I did chip for 3 times with upstate kit ,but i couldn't immunoprcipitate any dna/protein.I am very puzzling,please help me .the main procedure is following:
First,i'm sure that the sonication is no problem.The sonicated-chromatin was about 300-400bp,and i proved it in an agarose gel.Second,i added 10ul antibody(it can use for chip,from upstate )for immunoprecipitation and incubated overnight at 4oC.Third,in the washing step, i rotaated the agarose/antibody/histone complex in ice for 3-5minutes after adding washing buffer each and pelleted it at 1000rpm at 4oC ,30seconds. Furthermore,i could see the white pellets although it's small in ethanol precipitation . i used the reagent helping nucleic acid precipitate in this step.
But ,i couldn't see anything in western blot.Of course,pcr was no products.i also measured the OD260 value of immunoprecipitated-DNA,but to my surprise it's minus.
I don't know in which step DNA is lost,or where i made a mistake.help me!
may I know your PCR cycle numbers? Maybe it was not enough.
But I guess you need to solve the western problem first, you said you found nothing there, how about input control?
hi bullfrog,glad to see your reply.
I usually did 30 PCR cycle numbers.Do you know how many cycle numbers is the best?
I did have probelm in western,because I couldn't find anything even if I used protein marker as sample.I suspect DNA didn't crosslink with protein .Do you think it is possible?
sounds like your antibody to the protein of interest is not binding to your samples, or that your samples do not have detectable levels of the protein you are trying to look at.
This has happened to us in the past, you should check that your cells/tissues have the transcript for your protein and that it is present in your whole cell lysate on a western.
I also think that cell numbers was not enough.The protocol says that 1X106numbers is ok,but i used to 1X107.Apparently,it was too little.Do you think how many cells is right?Moreover,my protein of interest is histoneH3.I am studying H3-lys methylation.
You said that cells must have the transcript for my protein.I don't konw that.Can you tell me how to do it?Thank you.

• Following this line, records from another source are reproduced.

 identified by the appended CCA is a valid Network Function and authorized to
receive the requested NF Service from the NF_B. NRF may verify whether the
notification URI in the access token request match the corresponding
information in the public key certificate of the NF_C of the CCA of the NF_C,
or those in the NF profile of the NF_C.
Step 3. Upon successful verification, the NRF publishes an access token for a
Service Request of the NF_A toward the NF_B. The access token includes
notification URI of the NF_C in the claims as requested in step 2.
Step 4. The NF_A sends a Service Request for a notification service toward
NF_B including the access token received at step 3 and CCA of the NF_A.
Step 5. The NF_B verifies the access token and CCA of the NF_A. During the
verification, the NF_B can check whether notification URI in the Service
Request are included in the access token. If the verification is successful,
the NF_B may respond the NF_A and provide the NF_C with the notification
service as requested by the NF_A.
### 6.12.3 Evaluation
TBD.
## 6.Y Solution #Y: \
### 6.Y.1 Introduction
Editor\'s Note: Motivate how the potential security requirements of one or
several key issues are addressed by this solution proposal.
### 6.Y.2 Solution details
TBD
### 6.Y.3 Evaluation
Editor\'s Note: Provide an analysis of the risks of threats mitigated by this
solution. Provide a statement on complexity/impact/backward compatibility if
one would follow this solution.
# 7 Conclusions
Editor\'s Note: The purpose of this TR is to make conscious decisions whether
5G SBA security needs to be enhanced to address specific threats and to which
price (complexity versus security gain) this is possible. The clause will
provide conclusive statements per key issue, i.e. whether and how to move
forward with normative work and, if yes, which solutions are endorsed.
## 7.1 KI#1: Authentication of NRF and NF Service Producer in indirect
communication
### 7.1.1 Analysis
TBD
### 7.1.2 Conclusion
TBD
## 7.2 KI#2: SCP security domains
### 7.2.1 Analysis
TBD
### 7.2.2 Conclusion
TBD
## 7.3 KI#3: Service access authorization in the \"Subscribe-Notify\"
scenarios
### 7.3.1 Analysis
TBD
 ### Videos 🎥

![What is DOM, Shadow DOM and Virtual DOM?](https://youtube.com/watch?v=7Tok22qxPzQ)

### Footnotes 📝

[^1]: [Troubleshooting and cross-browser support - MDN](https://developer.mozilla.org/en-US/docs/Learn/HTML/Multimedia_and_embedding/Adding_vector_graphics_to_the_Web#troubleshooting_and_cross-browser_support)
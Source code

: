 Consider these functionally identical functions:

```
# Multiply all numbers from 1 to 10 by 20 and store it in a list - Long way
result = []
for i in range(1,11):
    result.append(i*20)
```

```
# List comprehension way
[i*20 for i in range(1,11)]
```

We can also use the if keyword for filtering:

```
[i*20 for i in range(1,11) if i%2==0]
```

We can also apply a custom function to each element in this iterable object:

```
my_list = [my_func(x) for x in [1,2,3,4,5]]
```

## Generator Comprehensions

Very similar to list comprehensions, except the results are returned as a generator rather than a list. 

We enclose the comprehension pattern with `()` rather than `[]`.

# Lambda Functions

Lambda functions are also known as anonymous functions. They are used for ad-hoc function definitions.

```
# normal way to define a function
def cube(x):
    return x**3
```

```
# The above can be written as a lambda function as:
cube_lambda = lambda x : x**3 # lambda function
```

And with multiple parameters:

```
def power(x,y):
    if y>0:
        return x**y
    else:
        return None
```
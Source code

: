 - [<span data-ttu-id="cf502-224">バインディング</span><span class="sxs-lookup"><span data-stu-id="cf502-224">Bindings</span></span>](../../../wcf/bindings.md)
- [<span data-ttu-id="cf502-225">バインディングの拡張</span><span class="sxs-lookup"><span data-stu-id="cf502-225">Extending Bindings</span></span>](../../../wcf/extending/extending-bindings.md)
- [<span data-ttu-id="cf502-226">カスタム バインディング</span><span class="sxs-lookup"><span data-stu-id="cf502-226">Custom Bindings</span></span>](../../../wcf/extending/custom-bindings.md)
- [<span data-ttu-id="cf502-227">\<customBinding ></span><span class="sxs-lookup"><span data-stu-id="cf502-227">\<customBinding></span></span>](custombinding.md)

10^6 cells is plenty as a starting point.
if you are looking at Histone H3 there shouldn't be a problem in terms of amounts unless it is one of the new histone H3 variants. If you are looking at lysine mehtylation I would assume you are either looking at lysine 9 or lysine 4, or lysine 27 methylation of histone H3, if so it should be quite easy to IP.
I would say that your antibody is not recognising the epitope you are after, where did you source the antibody from? Another problem could be overcrosslinking your chromatin for IP, try and reduce your fixation times, because histones are tightly packaged i have read that it is not necessary to cross link however I have not tried it hands on.
My antibody was bought from upstate.It belongs to chip grade.So it should be no problem.You said it was possible to overcrosslink the chromatin for ip,but,how could overcrosslinking affect chip?Is it necessary to restrain crosslink?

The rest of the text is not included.